**Aim of the exercise:** Please reproduce the entries below exactly, starting at the first line and ending with the line that holds "1. Create a".
***** Provided records
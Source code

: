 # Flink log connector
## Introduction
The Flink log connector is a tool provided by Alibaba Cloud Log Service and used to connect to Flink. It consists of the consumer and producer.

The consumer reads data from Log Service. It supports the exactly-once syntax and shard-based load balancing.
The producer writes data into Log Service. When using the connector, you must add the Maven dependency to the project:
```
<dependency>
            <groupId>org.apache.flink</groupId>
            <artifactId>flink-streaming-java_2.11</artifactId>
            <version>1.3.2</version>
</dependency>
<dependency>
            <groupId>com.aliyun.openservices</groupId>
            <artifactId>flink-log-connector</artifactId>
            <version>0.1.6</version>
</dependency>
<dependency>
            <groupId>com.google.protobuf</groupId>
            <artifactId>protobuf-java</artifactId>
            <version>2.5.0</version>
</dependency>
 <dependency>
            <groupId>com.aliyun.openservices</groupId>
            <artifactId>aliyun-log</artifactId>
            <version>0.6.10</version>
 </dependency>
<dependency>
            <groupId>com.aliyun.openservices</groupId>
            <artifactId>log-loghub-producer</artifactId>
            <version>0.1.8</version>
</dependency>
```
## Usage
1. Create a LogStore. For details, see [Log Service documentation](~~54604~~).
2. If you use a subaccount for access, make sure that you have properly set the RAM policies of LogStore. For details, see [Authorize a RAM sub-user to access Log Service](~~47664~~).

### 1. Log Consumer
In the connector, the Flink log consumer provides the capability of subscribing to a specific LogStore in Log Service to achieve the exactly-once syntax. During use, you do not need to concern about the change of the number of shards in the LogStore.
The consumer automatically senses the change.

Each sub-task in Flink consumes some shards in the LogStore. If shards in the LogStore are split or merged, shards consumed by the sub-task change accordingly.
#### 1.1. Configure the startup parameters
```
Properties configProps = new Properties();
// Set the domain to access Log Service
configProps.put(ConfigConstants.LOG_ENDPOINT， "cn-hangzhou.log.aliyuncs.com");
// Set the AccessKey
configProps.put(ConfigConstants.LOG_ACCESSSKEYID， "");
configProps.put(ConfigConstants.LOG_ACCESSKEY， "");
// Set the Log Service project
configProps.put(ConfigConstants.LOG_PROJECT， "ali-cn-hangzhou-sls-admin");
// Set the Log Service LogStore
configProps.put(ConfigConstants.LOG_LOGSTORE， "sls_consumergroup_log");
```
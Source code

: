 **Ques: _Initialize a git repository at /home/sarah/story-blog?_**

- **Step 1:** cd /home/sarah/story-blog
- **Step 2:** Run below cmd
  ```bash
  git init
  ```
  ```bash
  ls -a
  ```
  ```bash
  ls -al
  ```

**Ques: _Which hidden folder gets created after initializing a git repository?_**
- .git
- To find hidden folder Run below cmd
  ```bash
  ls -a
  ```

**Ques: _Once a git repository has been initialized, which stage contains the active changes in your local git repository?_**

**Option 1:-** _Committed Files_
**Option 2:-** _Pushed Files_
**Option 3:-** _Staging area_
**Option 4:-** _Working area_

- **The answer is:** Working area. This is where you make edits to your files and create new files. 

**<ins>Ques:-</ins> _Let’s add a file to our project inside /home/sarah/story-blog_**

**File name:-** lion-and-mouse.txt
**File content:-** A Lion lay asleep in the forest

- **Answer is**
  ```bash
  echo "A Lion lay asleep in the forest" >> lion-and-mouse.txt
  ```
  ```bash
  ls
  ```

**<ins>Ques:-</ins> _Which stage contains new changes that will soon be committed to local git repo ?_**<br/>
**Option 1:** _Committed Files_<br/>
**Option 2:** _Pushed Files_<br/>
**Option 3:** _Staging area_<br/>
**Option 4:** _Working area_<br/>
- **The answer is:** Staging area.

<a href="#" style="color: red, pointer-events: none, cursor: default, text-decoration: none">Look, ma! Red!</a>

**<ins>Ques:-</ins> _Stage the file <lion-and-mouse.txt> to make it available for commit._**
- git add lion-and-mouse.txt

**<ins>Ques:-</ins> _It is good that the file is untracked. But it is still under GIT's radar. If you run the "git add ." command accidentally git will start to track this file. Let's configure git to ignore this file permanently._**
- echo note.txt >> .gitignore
**********
**Exercise answer:**
Source code

: # Flink log connector
## Introduction
The Flink log connector is a tool provided by Alibaba Cloud Log Service and used to connect to Flink. It consists of the consumer and producer.

The consumer reads data from Log Service. It supports the exactly-once syntax and shard-based load balancing.
The producer writes data into Log Service. When using the connector, you must add the Maven dependency to the project:
```
<dependency>
            <groupId>org.apache.flink</groupId>
            <artifactId>flink-streaming-java_2.11</artifactId>
            <version>1.3.2</version>
</dependency>
<dependency>
            <groupId>com.aliyun.openservices</groupId>
            <artifactId>flink-log-connector</artifactId>
            <version>0.1.6</version>
</dependency>
<dependency>
            <groupId>com.google.protobuf</groupId>
            <artifactId>protobuf-java</artifactId>
            <version>2.5.0</version>
</dependency>
 <dependency>
            <groupId>com.aliyun.openservices</groupId>
            <artifactId>aliyun-log</artifactId>
            <version>0.6.10</version>
 </dependency>
<dependency>
            <groupId>com.aliyun.openservices</groupId>
            <artifactId>log-loghub-producer</artifactId>
            <version>0.1.8</version>
</dependency>
```
## Usage
1. Create a LogStore. For details, see [Log Service documentation](~~54604~~).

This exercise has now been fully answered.